» EXERCISE OBJECTIVE
Below are the records; copy each line in which "ranking" occurs.
:: DATA SUPPLIED ::
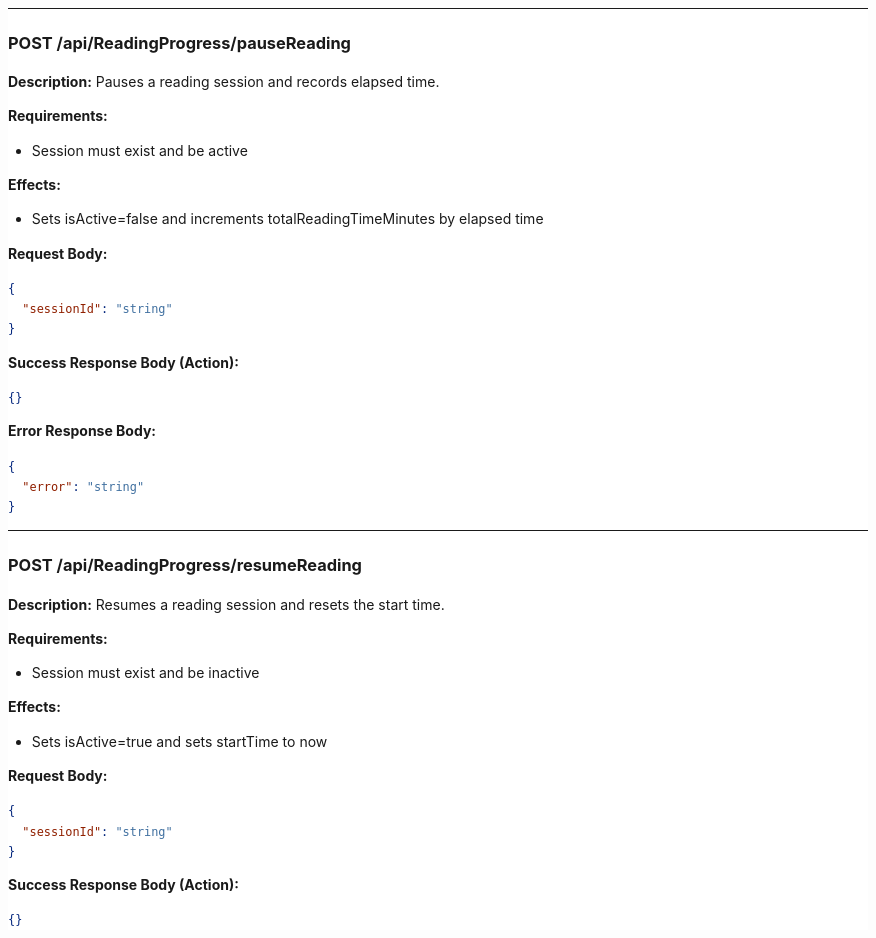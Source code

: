 ***

### POST /api/ReadingProgress/pauseReading

**Description:** Pauses a reading session and records elapsed time.

**Requirements:**

* Session must exist and be active

**Effects:**

* Sets isActive=false and increments totalReadingTimeMinutes by elapsed time

**Request Body:**

```json
{
  "sessionId": "string"
}
```

**Success Response Body (Action):**

```json
{}
```

**Error Response Body:**

```json
{
  "error": "string"
}
```

***

### POST /api/ReadingProgress/resumeReading

**Description:** Resumes a reading session and resets the start time.

**Requirements:**

* Session must exist and be inactive

**Effects:**

* Sets isActive=true and sets startTime to now

**Request Body:**

```json
{
  "sessionId": "string"
}
```

**Success Response Body (Action):**

```json
{}
```
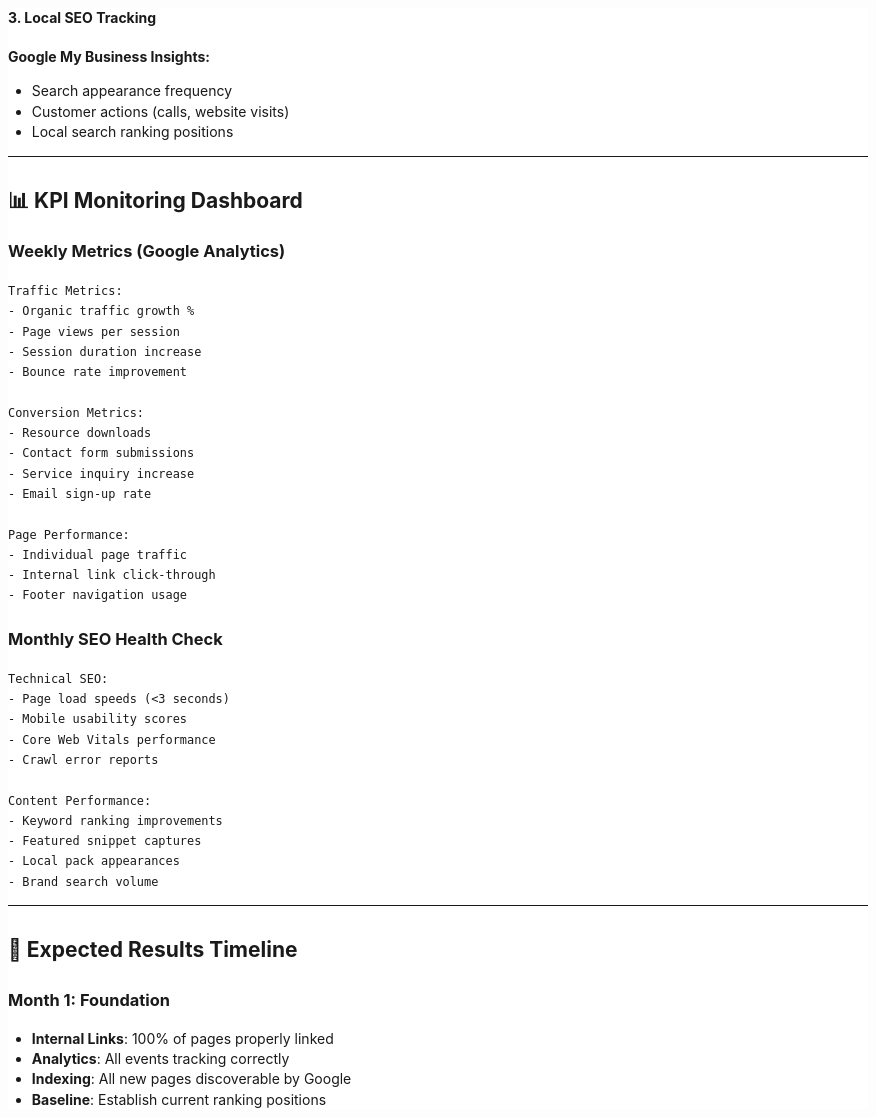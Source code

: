 #### **3. Local SEO Tracking**
**Google My Business Insights:**
- Search appearance frequency
- Customer actions (calls, website visits)
- Local search ranking positions

---

## 📊 KPI Monitoring Dashboard

### **Weekly Metrics (Google Analytics)**
```
Traffic Metrics:
- Organic traffic growth %
- Page views per session
- Session duration increase
- Bounce rate improvement

Conversion Metrics:
- Resource downloads
- Contact form submissions  
- Service inquiry increase
- Email sign-up rate

Page Performance:
- Individual page traffic
- Internal link click-through
- Footer navigation usage
```

### **Monthly SEO Health Check**
```
Technical SEO:
- Page load speeds (<3 seconds)
- Mobile usability scores
- Core Web Vitals performance
- Crawl error reports

Content Performance:
- Keyword ranking improvements
- Featured snippet captures
- Local pack appearances
- Brand search volume
```

---

## 🚀 Expected Results Timeline

### **Month 1: Foundation**
- **Internal Links**: 100% of pages properly linked
- **Analytics**: All events tracking correctly
- **Indexing**: All new pages discoverable by Google
- **Baseline**: Establish current ranking positions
:::
» RESULT FOR THIS TASK
- Local search ranking positions
- Keyword ranking improvements
- **Baseline**: Establish current ranking positions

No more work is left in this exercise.